**SOURCE MATERIAL:**
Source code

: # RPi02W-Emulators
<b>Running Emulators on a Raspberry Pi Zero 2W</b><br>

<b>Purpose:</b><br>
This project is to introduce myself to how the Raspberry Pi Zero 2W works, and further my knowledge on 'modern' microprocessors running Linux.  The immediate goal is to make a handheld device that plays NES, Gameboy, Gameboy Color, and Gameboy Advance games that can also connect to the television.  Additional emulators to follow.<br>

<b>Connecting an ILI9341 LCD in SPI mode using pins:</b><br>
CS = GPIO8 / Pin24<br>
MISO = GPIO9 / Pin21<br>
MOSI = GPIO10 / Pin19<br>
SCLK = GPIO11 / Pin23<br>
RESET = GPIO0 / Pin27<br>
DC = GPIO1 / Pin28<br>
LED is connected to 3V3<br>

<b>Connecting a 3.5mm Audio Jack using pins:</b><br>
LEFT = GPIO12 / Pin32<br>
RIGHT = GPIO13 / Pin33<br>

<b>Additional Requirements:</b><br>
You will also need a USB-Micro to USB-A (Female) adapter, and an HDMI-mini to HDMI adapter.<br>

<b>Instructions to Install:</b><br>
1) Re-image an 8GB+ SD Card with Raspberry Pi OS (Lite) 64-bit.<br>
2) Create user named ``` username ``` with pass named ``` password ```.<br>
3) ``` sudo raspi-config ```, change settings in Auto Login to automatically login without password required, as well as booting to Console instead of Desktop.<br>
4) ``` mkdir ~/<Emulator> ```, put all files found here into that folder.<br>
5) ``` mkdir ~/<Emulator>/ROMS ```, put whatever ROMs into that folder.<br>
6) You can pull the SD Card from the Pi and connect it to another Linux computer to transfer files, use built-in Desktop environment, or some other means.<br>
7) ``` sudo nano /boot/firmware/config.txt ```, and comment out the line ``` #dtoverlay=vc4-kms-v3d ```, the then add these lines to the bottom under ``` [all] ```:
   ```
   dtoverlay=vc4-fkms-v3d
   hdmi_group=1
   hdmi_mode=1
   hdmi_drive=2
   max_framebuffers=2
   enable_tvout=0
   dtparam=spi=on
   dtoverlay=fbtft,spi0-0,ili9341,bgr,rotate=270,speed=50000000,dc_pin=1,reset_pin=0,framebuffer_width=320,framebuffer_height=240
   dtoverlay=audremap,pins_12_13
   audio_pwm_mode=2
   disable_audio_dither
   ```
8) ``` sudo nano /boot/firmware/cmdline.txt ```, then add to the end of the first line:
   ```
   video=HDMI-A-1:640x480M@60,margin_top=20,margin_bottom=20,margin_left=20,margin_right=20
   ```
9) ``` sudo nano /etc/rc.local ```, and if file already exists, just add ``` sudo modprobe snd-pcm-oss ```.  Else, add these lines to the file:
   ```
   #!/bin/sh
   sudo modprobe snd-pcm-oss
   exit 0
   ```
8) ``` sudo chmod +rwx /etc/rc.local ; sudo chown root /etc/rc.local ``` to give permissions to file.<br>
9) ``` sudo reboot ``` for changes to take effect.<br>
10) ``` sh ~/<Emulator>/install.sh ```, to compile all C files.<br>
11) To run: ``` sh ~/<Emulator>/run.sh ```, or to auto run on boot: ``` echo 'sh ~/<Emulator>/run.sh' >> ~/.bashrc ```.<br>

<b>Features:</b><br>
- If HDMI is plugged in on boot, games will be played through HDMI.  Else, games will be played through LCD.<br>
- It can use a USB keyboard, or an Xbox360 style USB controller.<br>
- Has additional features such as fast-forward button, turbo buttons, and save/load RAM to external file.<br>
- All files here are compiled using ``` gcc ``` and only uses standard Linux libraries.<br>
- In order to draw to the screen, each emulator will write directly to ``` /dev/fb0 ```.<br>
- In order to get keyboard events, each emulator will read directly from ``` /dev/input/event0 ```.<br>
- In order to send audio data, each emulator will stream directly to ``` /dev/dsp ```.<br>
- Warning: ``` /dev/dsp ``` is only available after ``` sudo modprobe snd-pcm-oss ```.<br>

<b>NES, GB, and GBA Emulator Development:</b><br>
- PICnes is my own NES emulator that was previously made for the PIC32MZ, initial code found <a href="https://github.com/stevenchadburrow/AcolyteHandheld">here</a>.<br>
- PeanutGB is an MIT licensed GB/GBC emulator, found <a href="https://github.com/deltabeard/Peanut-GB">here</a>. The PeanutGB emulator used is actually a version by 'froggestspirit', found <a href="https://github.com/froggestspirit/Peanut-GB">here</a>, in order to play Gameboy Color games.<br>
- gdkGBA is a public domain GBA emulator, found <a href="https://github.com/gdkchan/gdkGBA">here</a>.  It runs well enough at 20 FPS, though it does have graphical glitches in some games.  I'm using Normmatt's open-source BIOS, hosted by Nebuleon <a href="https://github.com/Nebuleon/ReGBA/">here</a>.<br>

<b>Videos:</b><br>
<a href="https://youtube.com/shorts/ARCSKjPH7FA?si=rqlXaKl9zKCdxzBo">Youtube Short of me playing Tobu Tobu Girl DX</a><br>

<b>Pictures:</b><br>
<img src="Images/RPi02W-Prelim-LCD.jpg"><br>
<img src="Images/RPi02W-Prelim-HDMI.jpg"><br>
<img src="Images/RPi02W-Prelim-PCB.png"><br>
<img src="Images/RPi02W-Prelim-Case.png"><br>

**WHAT THIS TASK INVOLVES:** Could you set down, exactly as written, the lines above between the one holding "to auto run" and the one holding "is only available", inclusive, and nothing more?

**ANSWER BOX:**
11) To run: ``` sh ~/<Emulator>/run.sh ```, or to auto run on boot: ``` echo 'sh ~/<Emulator>/run.sh' >> ~/.bashrc ```.<br>

<b>Features:</b><br>
- If HDMI is plugged in on boot, games will be played through HDMI.  Else, games will be played through LCD.<br>
- It can use a USB keyboard, or an Xbox360 style USB controller.<br>
- Has additional features such as fast-forward button, turbo buttons, and save/load RAM to external file.<br>
- All files here are compiled using ``` gcc ``` and only uses standard Linux libraries.<br>
- In order to draw to the screen, each emulator will write directly to ``` /dev/fb0 ```.<br>
- In order to get keyboard events, each emulator will read directly from ``` /dev/input/event0 ```.<br>
- In order to send audio data, each emulator will stream directly to ``` /dev/dsp ```.<br>
- Warning: ``` /dev/dsp ``` is only available after ``` sudo modprobe snd-pcm-oss ```.<br>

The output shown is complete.